A soft spoken young genius with no charisma is brought onto a dimension jumping project. He, Doctor Doom, his abused buddy, and the son of the project leader experiment with
  Wait. Isn’t Sue Storm one of the fantastic four? But she isn’t part of the 4 that try out the experiment? Huh. OK. So, the experiment goes wrong and gives them super powers, which they don’t do much with.

On the bright side, the pre-release word on this film was so bad that I was not disappointed. It’s as bad as you’ve heard, but no worse. The characters have no chemistry, no interesting dialog, and I wouldn’t have cared if that experiment had killed them all. The superhero part of the film doesn’t start for an hour and doesn’t go anywhere. And to strip away an possible enjoyment, the movie is tinted an ugly green.  The best thing I can say about this film is that the actors would be good
in something else.

 

#1 Pixels

Aliens attack using weapons that look and act like old arcade games. Adam Sandler, playing the same guy he always does, must save the day with his old time video game skills, because that isn’t stupid in any way.

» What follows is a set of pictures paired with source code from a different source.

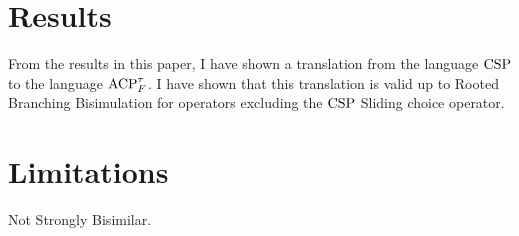 \documentclass[../hons_project.tex]{subfiles}
\begin{document}
\section{Results}
From the results in this paper, I have shown a translation from the language $\mathrm{CSP}$ to the language $\mathrm{ACP}_{F}^{\tau}$. I have shown that this translation is valid up to Rooted Branching Bisimulation for operators excluding the $\mathrm{CSP}$ Sliding choice operator.
\section{Limitations}
Not Strongly Bisimilar.
    
\end{document}
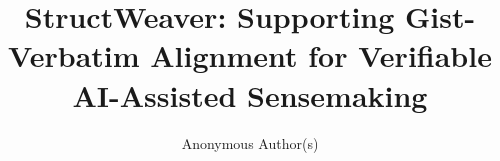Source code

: \documentclass[manuscript,review,anonymous]{acmart}
\begin{document}

\title{StructWeaver: Supporting Gist-Verbatim Alignment for Verifiable AI-Assisted Sensemaking}

\author{Anonymous Author(s)}

\renewcommand{\shortauthors}{Anonymous Author(s)}


\end{document}
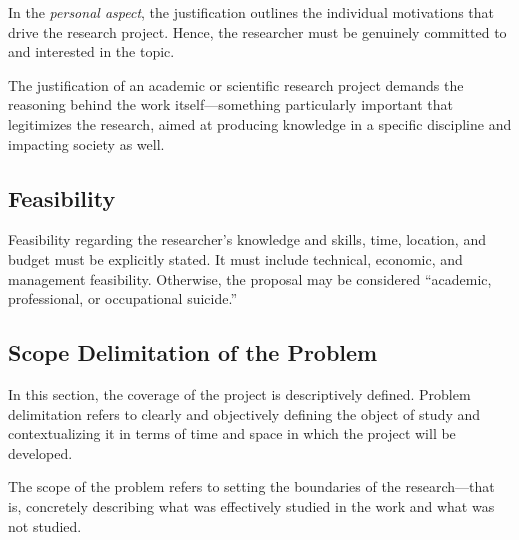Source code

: In the \textit{personal aspect}, the justification outlines the individual motivations that drive the research project. Hence, the researcher must be genuinely committed to and interested in the topic.

The justification of an academic or scientific research project demands the reasoning behind the work itself—something particularly important that legitimizes the research, aimed at producing knowledge in a specific discipline and impacting society as well.

\subsection{Feasibility}

Feasibility regarding the researcher's knowledge and skills, time, location, and budget must be explicitly stated. It must include technical, economic, and management feasibility. Otherwise, the proposal may be considered “academic, professional, or occupational suicide.”

\subsection{Scope Delimitation of the Problem}

In this section, the coverage of the project is descriptively defined. Problem delimitation refers to clearly and objectively defining the object of study and contextualizing it in terms of time and space in which the project will be developed.

The scope of the problem refers to setting the boundaries of the research—that is, concretely describing what was effectively studied in the work and what was not studied.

Could a good movie have made from this premise? No, but a better one. If they’d let the not-very-funny moments come from the weak story, it could have been watchable. Instead it’s filled with horrible jokes that could have been extracted from ten other Adam Sandler films. Sandler spits out his low level quips, and they are never funny and usually unpleasant. When Kevin James is the sophisticated one in your film, you’re in trouble. Peter Dinklage deserves better, although you’d never know from his performance.